▶ [Task details]: Looking at the listing below, retype exactly the lines starting at the one containing "Sean PikulinID\*, Irad" and ending at the one containing "Received: March 12, 2024", both included, and nothing else.

▶ [Data for analysis]:
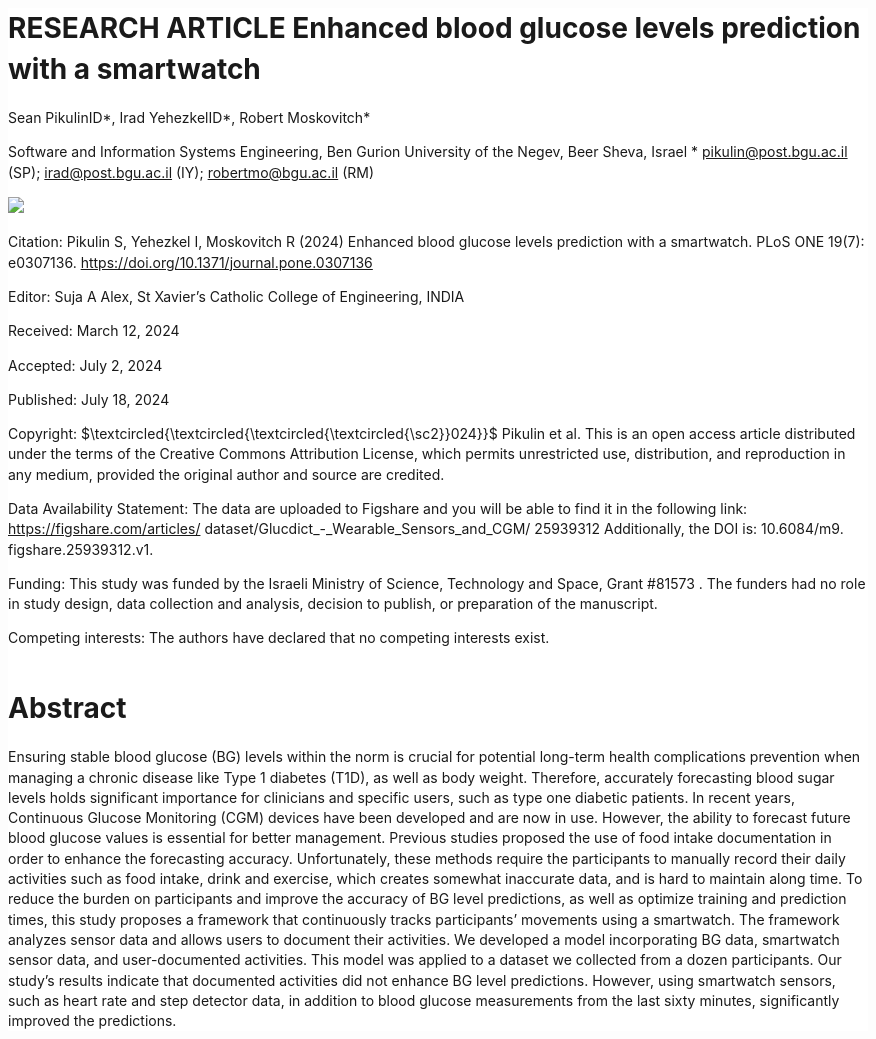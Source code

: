 # RESEARCH ARTICLE Enhanced blood glucose levels prediction with a smartwatch  

Sean PikulinID\*, Irad YehezkelID\*, Robert Moskovitch\*  

Software and Information Systems Engineering, Ben Gurion University of the Negev, Beer Sheva, Israel \* pikulin@post.bgu.ac.il (SP); irad@post.bgu.ac.il (IY); robertmo@bgu.ac.il (RM)  

![](images/314215b7e75713c7ab520313798577865fedbab3c61945d65e6da8084229ed77.jpg)  

Citation: Pikulin S, Yehezkel I, Moskovitch R (2024) Enhanced blood glucose levels prediction with a smartwatch. PLoS ONE 19(7): e0307136. https://doi.org/10.1371/journal.pone.0307136  

Editor: Suja A Alex, St Xavier’s Catholic College of Engineering, INDIA  

Received: March 12, 2024  

Accepted: July 2, 2024  

Published: July 18, 2024  

Copyright: $\textcircled{\textcircled{\textcircled{\textcircled{\sc2}}024}}$ Pikulin et al. This is an open access article distributed under the terms of the Creative Commons Attribution License, which permits unrestricted use, distribution, and reproduction in any medium, provided the original author and source are credited.  

Data Availability Statement: The data are uploaded to Figshare and you will be able to find it in the following link: https://figshare.com/articles/ dataset/Glucdict_-_Wearable_Sensors_and_CGM/ 25939312 Additionally, the DOI is: 10.6084/m9. figshare.25939312.v1.  

Funding: This study was funded by the Israeli Ministry of Science, Technology and Space, Grant $\#81573$ . The funders had no role in study design, data collection and analysis, decision to publish, or preparation of the manuscript.  

Competing interests: The authors have declared that no competing interests exist.  

# Abstract  

Ensuring stable blood glucose (BG) levels within the norm is crucial for potential long-term health complications prevention when managing a chronic disease like Type 1 diabetes (T1D), as well as body weight. Therefore, accurately forecasting blood sugar levels holds significant importance for clinicians and specific users, such as type one diabetic patients. In recent years, Continuous Glucose Monitoring (CGM) devices have been developed and are now in use. However, the ability to forecast future blood glucose values is essential for better management. Previous studies proposed the use of food intake documentation in order to enhance the forecasting accuracy. Unfortunately, these methods require the participants to manually record their daily activities such as food intake, drink and exercise, which creates somewhat inaccurate data, and is hard to maintain along time. To reduce the burden on participants and improve the accuracy of BG level predictions, as well as optimize training and prediction times, this study proposes a framework that continuously tracks participants’ movements using a smartwatch. The framework analyzes sensor data and allows users to document their activities. We developed a model incorporating BG data, smartwatch sensor data, and user-documented activities. This model was applied to a dataset we collected from a dozen participants. Our study’s results indicate that documented activities did not enhance BG level predictions. However, using smartwatch sensors, such as heart rate and step detector data, in addition to blood glucose measurements from the last sixty minutes, significantly improved the predictions.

▶ [Exercise solution]:
Sean PikulinID\*, Irad YehezkelID\*, Robert Moskovitch\*  

Software and Information Systems Engineering, Ben Gurion University of the Negev, Beer Sheva, Israel \* pikulin@post.bgu.ac.il (SP); irad@post.bgu.ac.il (IY); robertmo@bgu.ac.il (RM)  

![](images/314215b7e75713c7ab520313798577865fedbab3c61945d65e6da8084229ed77.jpg)  

Citation: Pikulin S, Yehezkel I, Moskovitch R (2024) Enhanced blood glucose levels prediction with a smartwatch. PLoS ONE 19(7): e0307136. https://doi.org/10.1371/journal.pone.0307136  

Editor: Suja A Alex, St Xavier’s Catholic College of Engineering, INDIA  

Received: March 12, 2024  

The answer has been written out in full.